Department of Anesthesiology, Fujian Cancer Hospital & Fujian Medical University Cancer Hospital, China.
Department of Anesthesiology, Fujian Medical University Union Hospital, China.
Biomed Res Int. 2020 Mar 16;2020:2101480. doi: 10.1155/2020/2101480. eCollection 2020.
Immune dysfunction can occur after neoadjuvant chemotherapy (NAC) and surgery for cancer. We investigated whether preoperative oral carbohydrate affected the postoperative percentages of T cells (CD4 and CD8) and natural killer (NK) cells in patients with cervical cancer treated with NAC and surgery.

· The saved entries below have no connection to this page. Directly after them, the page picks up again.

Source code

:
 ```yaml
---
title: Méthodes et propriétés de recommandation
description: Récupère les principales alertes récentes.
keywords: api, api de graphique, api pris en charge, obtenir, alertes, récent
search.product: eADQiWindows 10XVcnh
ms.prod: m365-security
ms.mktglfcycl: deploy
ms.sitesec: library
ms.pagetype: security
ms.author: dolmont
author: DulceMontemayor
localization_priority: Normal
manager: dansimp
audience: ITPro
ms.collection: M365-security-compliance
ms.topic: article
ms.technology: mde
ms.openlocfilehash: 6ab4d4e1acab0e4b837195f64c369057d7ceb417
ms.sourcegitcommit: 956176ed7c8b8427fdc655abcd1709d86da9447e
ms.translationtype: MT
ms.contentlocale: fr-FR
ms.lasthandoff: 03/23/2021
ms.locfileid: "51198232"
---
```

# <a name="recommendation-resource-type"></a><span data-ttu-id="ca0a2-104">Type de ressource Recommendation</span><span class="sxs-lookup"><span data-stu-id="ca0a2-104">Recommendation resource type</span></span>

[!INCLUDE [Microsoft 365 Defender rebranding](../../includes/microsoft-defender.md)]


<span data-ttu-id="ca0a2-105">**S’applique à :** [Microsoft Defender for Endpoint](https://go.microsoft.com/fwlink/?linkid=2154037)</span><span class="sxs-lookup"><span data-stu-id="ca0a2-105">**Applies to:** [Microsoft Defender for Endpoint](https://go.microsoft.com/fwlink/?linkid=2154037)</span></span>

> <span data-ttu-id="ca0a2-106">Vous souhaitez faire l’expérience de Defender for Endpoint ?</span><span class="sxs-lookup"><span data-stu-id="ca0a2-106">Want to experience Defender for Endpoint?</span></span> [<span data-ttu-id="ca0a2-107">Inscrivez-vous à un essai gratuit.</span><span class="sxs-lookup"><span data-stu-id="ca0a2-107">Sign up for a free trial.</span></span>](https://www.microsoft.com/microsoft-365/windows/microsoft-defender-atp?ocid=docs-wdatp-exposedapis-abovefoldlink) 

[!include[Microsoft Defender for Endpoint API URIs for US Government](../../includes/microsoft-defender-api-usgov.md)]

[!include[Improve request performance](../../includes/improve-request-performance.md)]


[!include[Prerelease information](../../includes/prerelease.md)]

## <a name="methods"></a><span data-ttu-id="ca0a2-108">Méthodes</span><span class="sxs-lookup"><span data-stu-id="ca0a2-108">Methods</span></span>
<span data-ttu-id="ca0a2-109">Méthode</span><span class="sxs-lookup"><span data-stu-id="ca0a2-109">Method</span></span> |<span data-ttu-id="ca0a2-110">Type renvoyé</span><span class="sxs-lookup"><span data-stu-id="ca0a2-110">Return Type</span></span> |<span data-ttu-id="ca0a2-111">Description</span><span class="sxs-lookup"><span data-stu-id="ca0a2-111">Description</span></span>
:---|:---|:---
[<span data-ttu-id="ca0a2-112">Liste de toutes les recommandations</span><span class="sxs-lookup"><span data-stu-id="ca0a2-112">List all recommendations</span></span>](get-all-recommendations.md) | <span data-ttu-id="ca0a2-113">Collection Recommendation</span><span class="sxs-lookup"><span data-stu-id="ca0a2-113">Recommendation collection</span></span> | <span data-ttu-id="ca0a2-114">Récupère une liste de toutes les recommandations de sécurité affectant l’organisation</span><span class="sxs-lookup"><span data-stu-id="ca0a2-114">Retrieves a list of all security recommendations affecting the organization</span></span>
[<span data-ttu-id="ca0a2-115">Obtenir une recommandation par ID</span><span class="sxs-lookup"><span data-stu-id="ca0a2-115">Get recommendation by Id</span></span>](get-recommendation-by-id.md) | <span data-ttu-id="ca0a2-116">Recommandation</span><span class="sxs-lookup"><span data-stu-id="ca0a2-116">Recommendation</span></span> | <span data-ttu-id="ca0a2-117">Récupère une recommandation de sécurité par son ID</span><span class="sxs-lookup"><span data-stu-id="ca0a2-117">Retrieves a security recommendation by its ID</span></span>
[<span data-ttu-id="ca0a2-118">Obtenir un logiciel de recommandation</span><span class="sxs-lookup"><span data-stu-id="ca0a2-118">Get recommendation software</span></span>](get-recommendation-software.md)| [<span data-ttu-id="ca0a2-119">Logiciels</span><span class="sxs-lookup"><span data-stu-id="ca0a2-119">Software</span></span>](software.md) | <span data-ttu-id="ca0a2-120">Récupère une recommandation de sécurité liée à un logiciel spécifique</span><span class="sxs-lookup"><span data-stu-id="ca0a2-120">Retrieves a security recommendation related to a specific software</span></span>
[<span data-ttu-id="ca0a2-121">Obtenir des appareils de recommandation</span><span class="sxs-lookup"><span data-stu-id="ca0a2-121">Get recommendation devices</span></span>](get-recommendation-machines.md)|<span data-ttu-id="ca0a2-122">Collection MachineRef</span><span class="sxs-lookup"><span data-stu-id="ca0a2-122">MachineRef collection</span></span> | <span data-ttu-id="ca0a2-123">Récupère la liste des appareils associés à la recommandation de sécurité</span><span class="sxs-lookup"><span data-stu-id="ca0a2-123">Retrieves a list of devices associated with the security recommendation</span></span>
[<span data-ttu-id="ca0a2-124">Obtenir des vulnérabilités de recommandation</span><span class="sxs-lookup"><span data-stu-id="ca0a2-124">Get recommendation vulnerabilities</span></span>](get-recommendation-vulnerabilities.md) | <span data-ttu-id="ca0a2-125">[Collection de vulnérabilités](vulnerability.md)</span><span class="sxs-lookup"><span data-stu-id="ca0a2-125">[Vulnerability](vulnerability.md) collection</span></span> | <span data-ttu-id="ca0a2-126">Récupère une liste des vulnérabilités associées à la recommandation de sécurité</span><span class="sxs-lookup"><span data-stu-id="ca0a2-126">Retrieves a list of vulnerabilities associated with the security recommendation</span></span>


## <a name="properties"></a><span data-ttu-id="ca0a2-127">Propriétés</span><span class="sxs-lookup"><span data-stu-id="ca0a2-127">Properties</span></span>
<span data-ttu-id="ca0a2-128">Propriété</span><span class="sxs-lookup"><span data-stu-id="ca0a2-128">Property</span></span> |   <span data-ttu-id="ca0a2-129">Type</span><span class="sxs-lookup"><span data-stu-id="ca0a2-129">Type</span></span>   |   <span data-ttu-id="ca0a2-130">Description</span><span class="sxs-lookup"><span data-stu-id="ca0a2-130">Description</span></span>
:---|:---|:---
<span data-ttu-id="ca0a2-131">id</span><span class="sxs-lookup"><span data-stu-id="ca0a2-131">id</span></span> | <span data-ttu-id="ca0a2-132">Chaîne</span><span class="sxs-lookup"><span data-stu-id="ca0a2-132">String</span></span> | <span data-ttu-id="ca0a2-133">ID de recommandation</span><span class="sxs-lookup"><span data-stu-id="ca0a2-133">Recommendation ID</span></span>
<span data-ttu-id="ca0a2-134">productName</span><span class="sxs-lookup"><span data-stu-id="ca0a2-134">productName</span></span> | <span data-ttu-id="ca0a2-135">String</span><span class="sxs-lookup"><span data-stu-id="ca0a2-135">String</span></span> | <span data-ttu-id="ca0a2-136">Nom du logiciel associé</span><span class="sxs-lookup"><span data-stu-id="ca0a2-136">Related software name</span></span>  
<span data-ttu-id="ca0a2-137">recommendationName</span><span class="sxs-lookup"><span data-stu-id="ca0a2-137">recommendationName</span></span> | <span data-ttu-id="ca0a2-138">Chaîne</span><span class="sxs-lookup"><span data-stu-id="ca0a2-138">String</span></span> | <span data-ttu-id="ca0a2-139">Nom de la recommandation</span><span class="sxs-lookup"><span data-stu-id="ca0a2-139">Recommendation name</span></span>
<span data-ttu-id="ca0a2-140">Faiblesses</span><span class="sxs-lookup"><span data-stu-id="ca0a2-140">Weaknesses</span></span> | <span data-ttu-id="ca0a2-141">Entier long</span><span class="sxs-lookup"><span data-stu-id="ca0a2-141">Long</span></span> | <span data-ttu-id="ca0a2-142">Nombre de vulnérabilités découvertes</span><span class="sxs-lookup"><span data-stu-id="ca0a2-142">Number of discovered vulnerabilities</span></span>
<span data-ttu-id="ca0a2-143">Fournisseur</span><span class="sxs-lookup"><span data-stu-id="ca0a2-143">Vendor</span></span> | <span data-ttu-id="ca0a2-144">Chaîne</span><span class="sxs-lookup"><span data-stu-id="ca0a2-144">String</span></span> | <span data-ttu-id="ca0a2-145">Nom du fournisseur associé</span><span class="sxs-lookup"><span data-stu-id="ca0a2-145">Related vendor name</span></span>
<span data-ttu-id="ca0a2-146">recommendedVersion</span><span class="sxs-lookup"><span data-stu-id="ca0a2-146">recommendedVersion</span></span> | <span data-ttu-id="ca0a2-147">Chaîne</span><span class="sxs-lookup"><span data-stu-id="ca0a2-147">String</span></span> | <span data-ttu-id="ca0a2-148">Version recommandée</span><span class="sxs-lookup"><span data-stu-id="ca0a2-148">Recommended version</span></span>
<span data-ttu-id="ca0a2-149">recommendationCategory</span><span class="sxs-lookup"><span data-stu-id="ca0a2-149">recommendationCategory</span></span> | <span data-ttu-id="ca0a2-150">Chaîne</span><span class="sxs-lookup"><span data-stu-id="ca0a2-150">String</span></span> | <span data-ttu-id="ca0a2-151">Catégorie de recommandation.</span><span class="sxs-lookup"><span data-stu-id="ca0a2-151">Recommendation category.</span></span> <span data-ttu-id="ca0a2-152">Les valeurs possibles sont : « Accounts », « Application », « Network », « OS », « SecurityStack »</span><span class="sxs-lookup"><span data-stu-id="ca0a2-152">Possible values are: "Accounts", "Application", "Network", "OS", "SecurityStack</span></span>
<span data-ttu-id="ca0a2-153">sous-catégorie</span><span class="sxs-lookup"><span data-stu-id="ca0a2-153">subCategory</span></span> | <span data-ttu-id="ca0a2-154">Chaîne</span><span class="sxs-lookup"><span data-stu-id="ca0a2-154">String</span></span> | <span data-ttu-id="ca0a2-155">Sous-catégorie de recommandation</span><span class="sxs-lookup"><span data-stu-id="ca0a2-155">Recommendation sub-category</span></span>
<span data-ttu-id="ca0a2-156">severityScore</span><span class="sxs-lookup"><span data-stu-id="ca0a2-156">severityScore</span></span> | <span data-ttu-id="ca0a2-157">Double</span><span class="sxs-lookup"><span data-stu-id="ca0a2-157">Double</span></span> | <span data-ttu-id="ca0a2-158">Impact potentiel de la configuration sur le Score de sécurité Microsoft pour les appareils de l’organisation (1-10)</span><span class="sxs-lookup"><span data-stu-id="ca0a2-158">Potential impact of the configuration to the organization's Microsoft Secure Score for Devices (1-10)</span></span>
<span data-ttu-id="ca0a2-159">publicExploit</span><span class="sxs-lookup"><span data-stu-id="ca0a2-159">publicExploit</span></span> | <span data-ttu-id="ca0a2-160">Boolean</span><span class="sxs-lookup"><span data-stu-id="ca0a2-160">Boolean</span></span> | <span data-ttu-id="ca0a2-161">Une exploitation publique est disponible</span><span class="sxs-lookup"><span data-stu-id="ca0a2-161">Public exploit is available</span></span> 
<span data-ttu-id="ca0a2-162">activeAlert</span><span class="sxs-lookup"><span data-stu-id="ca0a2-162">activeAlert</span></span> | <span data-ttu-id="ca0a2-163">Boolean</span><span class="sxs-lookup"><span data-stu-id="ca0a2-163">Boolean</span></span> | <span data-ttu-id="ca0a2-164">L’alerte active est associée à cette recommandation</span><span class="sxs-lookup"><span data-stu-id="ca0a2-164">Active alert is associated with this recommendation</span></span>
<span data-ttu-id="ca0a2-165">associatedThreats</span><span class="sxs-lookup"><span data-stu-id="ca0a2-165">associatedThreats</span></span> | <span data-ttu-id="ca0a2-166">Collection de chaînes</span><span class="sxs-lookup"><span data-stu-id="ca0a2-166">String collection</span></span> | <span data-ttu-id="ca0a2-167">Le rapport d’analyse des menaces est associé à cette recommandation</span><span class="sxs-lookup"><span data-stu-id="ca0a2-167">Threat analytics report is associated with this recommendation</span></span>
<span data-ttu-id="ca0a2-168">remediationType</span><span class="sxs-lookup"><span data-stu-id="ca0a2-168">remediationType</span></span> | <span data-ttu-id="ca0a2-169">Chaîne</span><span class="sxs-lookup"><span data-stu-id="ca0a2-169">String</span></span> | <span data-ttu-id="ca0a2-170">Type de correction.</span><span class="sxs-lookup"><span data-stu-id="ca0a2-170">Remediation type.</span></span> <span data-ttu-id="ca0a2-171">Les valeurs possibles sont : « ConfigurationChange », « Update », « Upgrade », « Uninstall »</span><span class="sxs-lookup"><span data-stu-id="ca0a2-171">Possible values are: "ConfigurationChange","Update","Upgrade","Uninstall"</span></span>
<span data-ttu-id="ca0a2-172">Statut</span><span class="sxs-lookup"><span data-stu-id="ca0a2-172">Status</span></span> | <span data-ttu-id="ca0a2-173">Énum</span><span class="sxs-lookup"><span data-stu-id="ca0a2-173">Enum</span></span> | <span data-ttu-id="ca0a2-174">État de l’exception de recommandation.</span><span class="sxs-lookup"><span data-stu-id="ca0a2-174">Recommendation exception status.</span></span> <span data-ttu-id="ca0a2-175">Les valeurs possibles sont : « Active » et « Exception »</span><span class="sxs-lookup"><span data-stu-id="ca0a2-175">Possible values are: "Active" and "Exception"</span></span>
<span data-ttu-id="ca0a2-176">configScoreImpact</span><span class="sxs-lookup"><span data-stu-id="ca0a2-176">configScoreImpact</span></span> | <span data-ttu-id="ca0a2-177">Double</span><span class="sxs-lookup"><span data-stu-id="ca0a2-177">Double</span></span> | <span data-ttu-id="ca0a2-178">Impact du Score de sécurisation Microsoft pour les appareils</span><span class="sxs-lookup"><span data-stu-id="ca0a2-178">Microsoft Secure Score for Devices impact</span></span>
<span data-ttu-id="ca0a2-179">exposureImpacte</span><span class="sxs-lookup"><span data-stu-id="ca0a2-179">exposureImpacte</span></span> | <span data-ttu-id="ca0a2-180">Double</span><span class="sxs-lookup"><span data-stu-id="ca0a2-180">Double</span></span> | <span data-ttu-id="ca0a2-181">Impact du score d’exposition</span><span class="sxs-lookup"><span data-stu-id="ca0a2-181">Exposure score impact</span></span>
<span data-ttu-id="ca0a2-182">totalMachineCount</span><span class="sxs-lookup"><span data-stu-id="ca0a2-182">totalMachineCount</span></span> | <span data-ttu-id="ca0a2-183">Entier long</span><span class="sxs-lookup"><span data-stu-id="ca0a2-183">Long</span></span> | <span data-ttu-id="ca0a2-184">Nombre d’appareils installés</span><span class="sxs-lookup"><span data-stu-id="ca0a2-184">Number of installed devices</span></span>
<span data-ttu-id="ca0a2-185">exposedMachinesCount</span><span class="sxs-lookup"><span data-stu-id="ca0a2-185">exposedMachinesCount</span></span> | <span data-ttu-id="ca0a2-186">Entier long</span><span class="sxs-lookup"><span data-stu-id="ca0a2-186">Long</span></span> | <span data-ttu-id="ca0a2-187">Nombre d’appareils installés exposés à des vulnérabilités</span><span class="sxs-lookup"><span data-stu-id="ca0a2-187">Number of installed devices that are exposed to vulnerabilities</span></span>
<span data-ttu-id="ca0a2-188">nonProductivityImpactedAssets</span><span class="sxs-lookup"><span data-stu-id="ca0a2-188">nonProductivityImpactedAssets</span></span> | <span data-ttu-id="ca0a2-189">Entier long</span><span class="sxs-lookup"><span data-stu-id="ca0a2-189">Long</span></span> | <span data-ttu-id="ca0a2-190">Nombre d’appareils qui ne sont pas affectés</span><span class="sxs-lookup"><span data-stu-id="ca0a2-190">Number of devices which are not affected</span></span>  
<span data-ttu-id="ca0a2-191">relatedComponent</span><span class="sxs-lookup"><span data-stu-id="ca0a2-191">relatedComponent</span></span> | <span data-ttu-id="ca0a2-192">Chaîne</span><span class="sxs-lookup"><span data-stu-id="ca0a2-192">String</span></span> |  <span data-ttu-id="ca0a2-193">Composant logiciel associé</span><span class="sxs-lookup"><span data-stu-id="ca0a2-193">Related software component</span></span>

This prospective cohort study enrolled consecutive patients with cervical cancer treated by radical hysterectomy with PLND at the Gynecologic Oncology Department of Fujian Provincial Cancer Hospital (China) between January 2018 and December 2018. Patients were divided into three groups according to the treatment method: NAC (two cycles, surgery 1 month later), NAC+CHO (chemotherapy and surgical methods same as with the NAC group but with 300 mL of oral carbohydrate administered 2 h before surgery), and non-NAC (surgery alone). Percentages of NK, CD3, CD4, and CD8 cells were evaluated by flow cytometry the day after the first admission, just before surgery, immediately after tracheal tube removal, and the day after surgery. This trial is registered with NCT03872635 at clinicaltrials.com.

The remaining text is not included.